Hay ciudades que no son solo calles, sillas, casas, ventanas, manos u ojos. Hay ciudades que te despiertan o que despiertan algo en ti que llevaba dormido mucho tiempo. Hay ciudades que esconden secretos, tal vez debajo de la tierra. Ciudades que son mapas para entender la sangre.
Los dramaturgos se preguntan qué fue primero, ¿el personaje o la historia?, y luego descubren —o entienden— que el personaje es la historia. Entonces, la vida del personaje no es más que el reflejo de su mundo interior. Estas leyes son las mismas leyes de la vida y recuerdan a la filosofía zen, en la que el cuerpo es el reflejo del interior. También recuerdan a esa teoría que yo inventé (o quizá inventamos todos a los diez años) y que dice que nuestros cuerpos están durmiendo en alguna parte, quizá conectados a máquinas, como en The Matrix, y nuestra mente sueña y fabula la vida que no es más que una representación imaginaria para entender mejor al cuerpo.
Los indígenas llaman huacas a los lugares en los que se concentra la energía positiva, ahí construían sus templos que después fueron enterrados para ser reemplazados por iglesias. Las ciudades se vuelven mágicas por cómo las miramos o por las cosas que hacemos o dejamos de hacer para recordarlas después. Pero no es tan simple, también está el azar. El azar me ha llevado varias veces a Cuenca y allí mi vida siempre toma giros. Cuenca metamorfosea el alma.

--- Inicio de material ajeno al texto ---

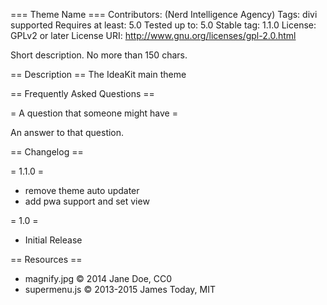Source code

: === Theme Name ===
Contributors: (Nerd Intelligence Agency)
Tags: divi supported
Requires at least: 5.0
Tested up to: 5.0
Stable tag: 1.1.0
License: GPLv2 or later
License URI: http://www.gnu.org/licenses/gpl-2.0.html

Short description. No more than 150 chars.

== Description ==
The IdeaKit main theme

== Frequently Asked Questions ==

= A question that someone might have =

An answer to that question.

== Changelog ==

= 1.1.0 =
* remove theme auto updater
* add pwa support and set view

= 1.0 =
* Initial Release

== Resources ==
* magnify.jpg © 2014 Jane Doe, CC0
* supermenu.js © 2013-2015 James Today, MIT
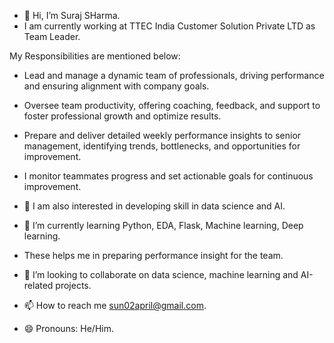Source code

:- 👋 Hi, I’m Suraj SHarma.
- I am currently working at TTEC India Customer Solution Private LTD as  Team Leader.

My Responsibilities are mentioned below:

- Lead and manage a dynamic team of professionals, driving performance and ensuring alignment with company goals.
- Oversee team productivity, offering coaching, feedback, and support to foster professional growth and optimize results.
- Prepare and deliver detailed weekly performance insights to senior management, identifying trends, bottlenecks, and opportunities for improvement.
- I monitor teammates progress and set actionable goals for continuous improvement.

  
- 👀 I am also interested in developing skill in data science and AI.
- 🌱 I’m currently learning Python, EDA, Flask, Machine learning, Deep learning.
- These helps me in preparing performance insight for the team.
- 💞️ I’m looking to collaborate on data science, machine learning and AI-related projects.
- 📫 How to reach me sun02april@gmail.com.
- 😄 Pronouns: He/Him.
  

<!---
SurajSharma0204/SurajSharma0204 is a ✨ special ✨ repository because its `README.md` (this file) appears on your GitHub profile.
You can click the Preview link to take a look at your changes.
--->
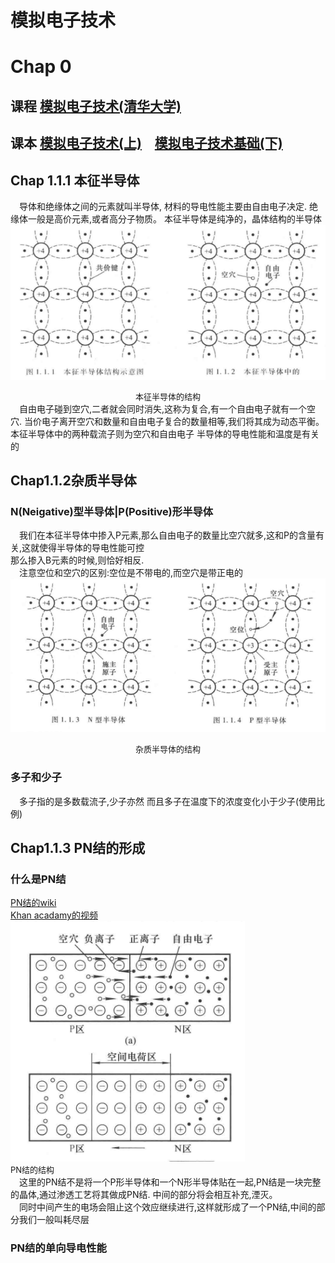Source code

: # 模拟电子技术
# Chap 0    
## 课程 [模拟电子技术(清华大学)](https://www.bilibili.com/video/BV1Vp411f71S)
## 课本 [模拟电子技术(上)](../TextBooks/%E6%A8%A1%E6%8B%9F%E7%94%B5%E5%AD%90%E6%8A%80%E6%9C%AF%E5%9F%BA%E7%A1%80%E4%B8%8A%EF%BC%89.pdf)&emsp;[模拟电子技术基础(下)](../TextBooks/%E6%A8%A1%E6%8B%9F%E7%94%B5%E5%AD%90%E6%8A%80%E6%9C%AF%E5%9F%BA%E7%A1%80(%E4%B8%8B).pdf)

## Chap 1.1.1 本征半导体
&emsp;导体和绝缘体之间的元素就叫半导体, 材料的导电性能主要由自由电子决定.
绝缘体一般是高价元素,或者高分子物质。
本征半导体是纯净的，晶体结构的半导体    
![avatar](./images/benzhengbdt.png)
<font size = 2><center>本征半导体的结构</center></font>
&emsp;自由电子碰到空穴,二者就会同时消失,这称为复合,有一个自由电子就有一个空穴.
当价电子离开空穴和数量和自由电子复合的数量相等,我们将其成为动态平衡。
本征半导体中的两种载流子则为空穴和自由电子
半导体的导电性能和温度是有关的
## Chap1.1.2杂质半导体
### N(Neigative)型半导体|P(Positive)形半导体    
&emsp;我们在本征半导体中掺入P元素,那么自由电子的数量比空穴就多,这和P的含量有关,这就使得半导体的导电性能可控   
那么掺入B元素的时候,则恰好相反.      
&emsp;注意空位和空穴的区别:空位是不带电的,而空穴是带正电的
![avatar](images/npbdt.png)
<font size = 2><center>杂质半导体的结构</center></font>
### 多子和少子  
&emsp;多子指的是多数载流子,少子亦然
而且多子在温度下的浓度变化小于少子(使用比例)    
## Chap1.1.3 PN结的形成
### 什么是PN结  
[PN结的wiki](https://zh.wikipedia.org/wiki/Pn%E7%BB%93)     
[Khan acadamy的视频](https://www.bilibili.com/video/BV13t411S7AB)   
![avatar](images/Form%20of%20PN%20Not.png)  
<font size = 2 > PN结的结构</font>  
&emsp;这里的PN结不是将一个P形半导体和一个N形半导体贴在一起,PN结是一块完整的晶体,通过渗透工艺将其做成PN结. 
中间的部分将会相互补充,湮灭。   
&emsp;同时中间产生的电场会阻止这个效应继续进行,这样就形成了一个PN结,中间的部分我们一般叫耗尽层
### PN结的单向导电性能






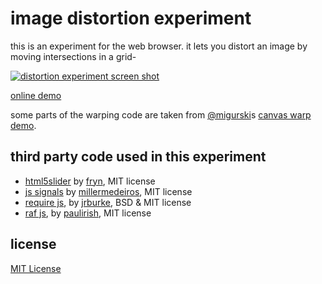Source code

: image distortion experiment
===

this is an experiment for the web browser. it lets you distort an image by moving intersections in a grid-

[![distortion experiment screen shot](https://dl.dropboxusercontent.com/u/1098704/Screenshots/github-distort-grid.png)](http://snorpey.github.io/distort-grid/)

[online demo](http://snorpey.github.io/distort-grid/)

some parts of the warping code are taken from [@migurski](https://github.com/migurski)s [canvas warp demo](https://github.com/migurski/canvas-warp/blob/master/index.html).

third party code used in this experiment
---
* [html5slider](http://frankyan.com/labs/html5slider/) by [fryn](https://github.com/fryn), MIT license
* [js signals](http://millermedeiros.github.io/js-signals/) by [millermedeiros](https://github.com/millermedeiros), MIT license
* [require js](http://requirejs.org/), by [jrburke](jrburke), BSD & MIT license
* [raf js](https://gist.github.com/paulirish/1579671), by [paulirish](https://github.com/paulirish), MIT license

license
---
[MIT License](http://www.opensource.org/licenses/mit-license.php)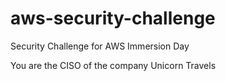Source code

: # aws-security-challenge
Security Challenge for AWS Immersion Day



You are the CISO of the company Unicorn Travels
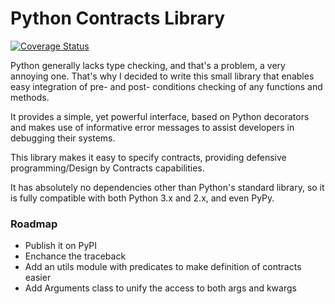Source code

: # Python Contracts Library

[![Coverage Status](https://coveralls.io/repos/github/AlexandruBurlacu/pycontracts/badge.svg?branch=master)](https://coveralls.io/github/AlexandruBurlacu/pycontracts?branch=master)

Python generally lacks type checking, and that's a problem, a very annoying one.
That's why I decided to write this small library that enables easy integration of pre- and post- conditions checking of any functions and methods.

It provides a simple, yet powerful interface, based on Python decorators and makes use of informative error messages to assist developers in debugging their systems.

This library makes it easy to specify contracts, providing defensive programming/Design by Contracts capabilities.

It has absolutely no dependencies other than Python's standard library, so it is fully compatible with both Python 3.x and 2.x, and even PyPy.

### Roadmap
- Publish it on PyPI
- Enchance the traceback
- Add an utils module with predicates to make definition of contracts easier
- Add Arguments class to unify the access to both args and kwargs
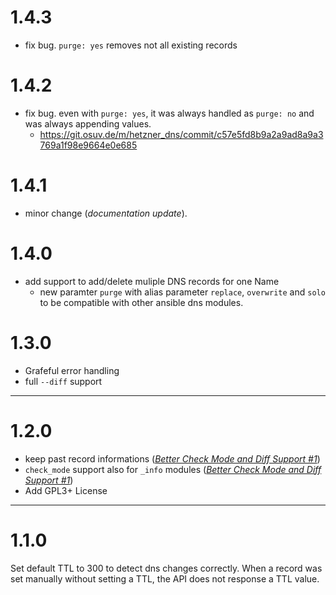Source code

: # 1.4.3

* fix bug. `purge: yes` removes not all existing records

# 1.4.2

* fix bug. even with `purge: yes`, it was always handled as `purge: no` and was always appending values.  
  *  https://git.osuv.de/m/hetzner_dns/commit/c57e5fd8b9a2a9ad8a9a3769a1f98e9664e0e685

# 1.4.1

* minor change (_documentation update_).

# 1.4.0

* add support to add/delete muliple DNS records for one Name
  * new paramter `purge` with alias parameter `replace`, `overwrite` and `solo` to be compatible with other ansible dns modules.


# 1.3.0

* Grafeful error handling
* full `--diff` support

---

# 1.2.0

* keep past record informations (_[Better Check Mode and Diff Support #1](https://github.com/markuman/hetzner_dns/issues/1)_)
* `check_mode` support also for `_info` modules (_[Better Check Mode and Diff Support #1](https://github.com/markuman/hetzner_dns/issues/1)_)
* Add GPL3+ License

---

# 1.1.0

Set default TTL to 300 to detect dns changes correctly. When a record was set manually without setting a TTL, the API does not response a TTL value.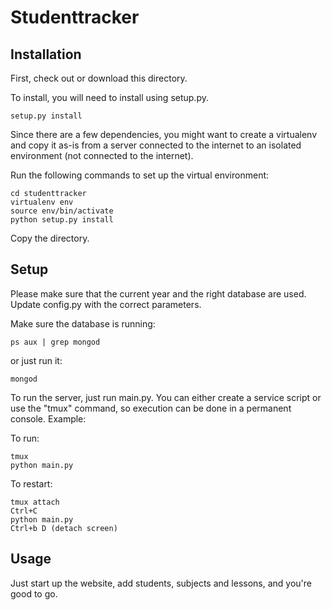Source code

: # Studenttracker

## Installation

First, check out or download this directory.

To install, you will need to install using setup.py.

	setup.py install

Since there are a few dependencies, you might want to create a virtualenv and copy it as-is from a server connected
to the internet to an isolated environment (not connected to the internet).

Run the following commands to set up the virtual environment:

	cd studenttracker
	virtualenv env
	source env/bin/activate
	python setup.py install

Copy the directory.

## Setup

Please make sure that the current year and the right database are used. Update config.py with the correct parameters.

Make sure the database is running:

	ps aux | grep mongod

or just run it:

	mongod

To run the server, just run main.py. You can either create a service script or use the "tmux" command, so execution
can be done in a permanent console. Example:

To run:

	tmux
	python main.py

To restart:

	tmux attach
	Ctrl+C
	python main.py
	Ctrl+b D (detach screen) 

## Usage

Just start up the website, add students, subjects and lessons, and you're good to go.

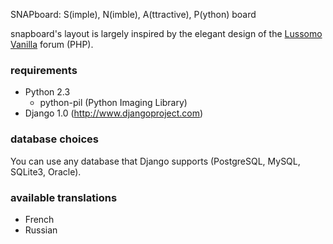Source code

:SNAPboard: S(imple), N(imble), A(ttractive), P(ython) board

snapboard's layout is largely inspired by the elegant design of the [Lussomo Vanilla](http://lussumo.com/community/) forum (PHP).

### requirements ###
  * Python 2.3
    * python-pil (Python Imaging Library)
  * Django 1.0 (http://www.djangoproject.com)

### database choices ###
You can use any database that Django supports (PostgreSQL, MySQL, SQLite3, Oracle).

### available translations ###

  * French
  * Russian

La primera vez que vine fue hace diez años, en uno de mis primeros viajes sola. Coger la maleta e ir a conocer el mundo por primera vez es una sensación que, aunque luego se intente imitar, jamás será igual. Tal vez por eso todo me parecía mágico. La casa antigua a la que llegué, el chico raro que me recibió (tomaba coca cola caliente mientras veía televisión todo el día), las calles laberínticas del centro, el río que se descubría en medio del sol destellante tras bajar las escalinatas. Aquella vez llevaba una mochila con un cuaderno de dibujos, La historia del Tiempo de Stephen Hawking y un DVD de Odisea en el espacio, la cinta de Kubrick. Y ahora lo entiendo mejor, mientras descubría Cuenca también me enfrentaba al misterio del Tiempo y del Universo, y casi como consecuencia, conocía, al menos un poco, los alcances de la libertad.
Recuerdo beber una cerveza en lata mientras alternaba partes del libro con partes de la película y brindaba conmigo misma. Luego decidí que, si no había con quién farrear (el chico que me recibió no era nada fiestero), debía ir sola. Y así lo hice. Tomé una cerveza en la plaza Calderón y un gendarme me dijo que no podía libar en la calle, menos aún “sola”. Me fui al famoso bar El Prohibido, me hice amiga de otra viajera solitaria y juntas nos fuimos de bar en bar conociendo gente, viviendo nuestra propia historia. Ya no regresé a la casa del niño freak: la viajera, que era alemana, me alojó en su casa y al otro día nos fuimos a Guayaquil y yo me llevé en el bolsillo una historia: viajé a Cuenca sola por primera vez, me pareció una ciudad soñada, quise volver y algún día vivir ahí, porque ahí conocí las estrellas, y dibujé y conocí una alemana de nombre extraño y me enamoré un poco de ella, porque ahí me sentí, por un momento, libre de verdad.
Las veces que regresé siempre fueron especiales. En Cuenca he cumplido años sola, he terminado amores y he revivido otros, he sido víctima de mi propia soledad y también he sido bendecida con la bondad de los desconocidos. La ciudad nunca me ha sido indiferente. A veces ha sido dura, pero así son los mapas de los mundos interiores. Y para mí Cuenca es una ciudad espejo.